◆ What you need to do ◆
Retype, without any change, the first line of the records and every line after it through the one containing "Event triggered before command executes.".
━━━ Dataset extract
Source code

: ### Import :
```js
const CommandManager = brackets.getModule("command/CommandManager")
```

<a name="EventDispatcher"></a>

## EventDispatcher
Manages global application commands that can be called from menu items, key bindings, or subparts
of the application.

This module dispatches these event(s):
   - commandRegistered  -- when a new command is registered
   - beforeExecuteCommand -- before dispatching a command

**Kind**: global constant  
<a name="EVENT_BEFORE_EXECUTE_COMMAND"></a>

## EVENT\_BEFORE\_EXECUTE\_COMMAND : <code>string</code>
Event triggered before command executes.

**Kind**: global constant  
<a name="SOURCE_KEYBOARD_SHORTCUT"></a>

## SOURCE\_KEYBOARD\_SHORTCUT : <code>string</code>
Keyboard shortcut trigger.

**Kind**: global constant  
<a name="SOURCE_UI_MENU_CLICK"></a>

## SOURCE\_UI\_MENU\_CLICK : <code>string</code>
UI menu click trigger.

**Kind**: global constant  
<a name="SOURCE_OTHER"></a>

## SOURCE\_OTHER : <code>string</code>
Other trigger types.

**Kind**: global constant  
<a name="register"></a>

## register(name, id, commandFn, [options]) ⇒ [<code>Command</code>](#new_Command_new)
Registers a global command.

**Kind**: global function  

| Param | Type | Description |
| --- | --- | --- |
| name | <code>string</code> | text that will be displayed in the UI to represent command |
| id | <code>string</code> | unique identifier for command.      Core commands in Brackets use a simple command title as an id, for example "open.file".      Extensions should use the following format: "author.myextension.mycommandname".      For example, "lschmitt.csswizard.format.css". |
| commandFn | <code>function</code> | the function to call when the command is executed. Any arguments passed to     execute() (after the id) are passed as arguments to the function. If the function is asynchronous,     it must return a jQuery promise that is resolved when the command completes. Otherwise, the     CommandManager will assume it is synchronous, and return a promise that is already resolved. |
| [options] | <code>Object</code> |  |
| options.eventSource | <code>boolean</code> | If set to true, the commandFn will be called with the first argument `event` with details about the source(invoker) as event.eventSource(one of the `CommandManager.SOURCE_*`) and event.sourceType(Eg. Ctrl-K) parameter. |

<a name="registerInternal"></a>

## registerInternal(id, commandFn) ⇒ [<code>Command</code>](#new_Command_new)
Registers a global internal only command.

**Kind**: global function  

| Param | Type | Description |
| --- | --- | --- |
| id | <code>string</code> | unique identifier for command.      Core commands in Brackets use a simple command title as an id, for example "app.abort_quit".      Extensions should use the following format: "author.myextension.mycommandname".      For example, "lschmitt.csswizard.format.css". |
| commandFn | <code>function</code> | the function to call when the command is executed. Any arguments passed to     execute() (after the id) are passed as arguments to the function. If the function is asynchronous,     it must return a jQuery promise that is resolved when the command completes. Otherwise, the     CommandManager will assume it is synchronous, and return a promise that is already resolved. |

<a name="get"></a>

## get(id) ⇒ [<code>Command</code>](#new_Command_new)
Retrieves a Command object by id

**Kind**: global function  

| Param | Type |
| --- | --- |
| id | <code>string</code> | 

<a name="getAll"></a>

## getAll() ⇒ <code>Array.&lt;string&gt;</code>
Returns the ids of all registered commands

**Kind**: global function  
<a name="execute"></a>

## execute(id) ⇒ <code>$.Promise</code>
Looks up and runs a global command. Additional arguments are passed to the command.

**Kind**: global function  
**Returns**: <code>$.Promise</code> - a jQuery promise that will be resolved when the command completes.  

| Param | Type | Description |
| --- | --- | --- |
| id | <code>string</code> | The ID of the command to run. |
━━━━━━
◆ Reply ◆
Source code

: ### Import :
```js
const CommandManager = brackets.getModule("command/CommandManager")
```

<a name="EventDispatcher"></a>

## EventDispatcher
Manages global application commands that can be called from menu items, key bindings, or subparts
of the application.

This module dispatches these event(s):
   - commandRegistered  -- when a new command is registered
   - beforeExecuteCommand -- before dispatching a command

**Kind**: global constant  
<a name="EVENT_BEFORE_EXECUTE_COMMAND"></a>

## EVENT\_BEFORE\_EXECUTE\_COMMAND : <code>string</code>
Event triggered before command executes.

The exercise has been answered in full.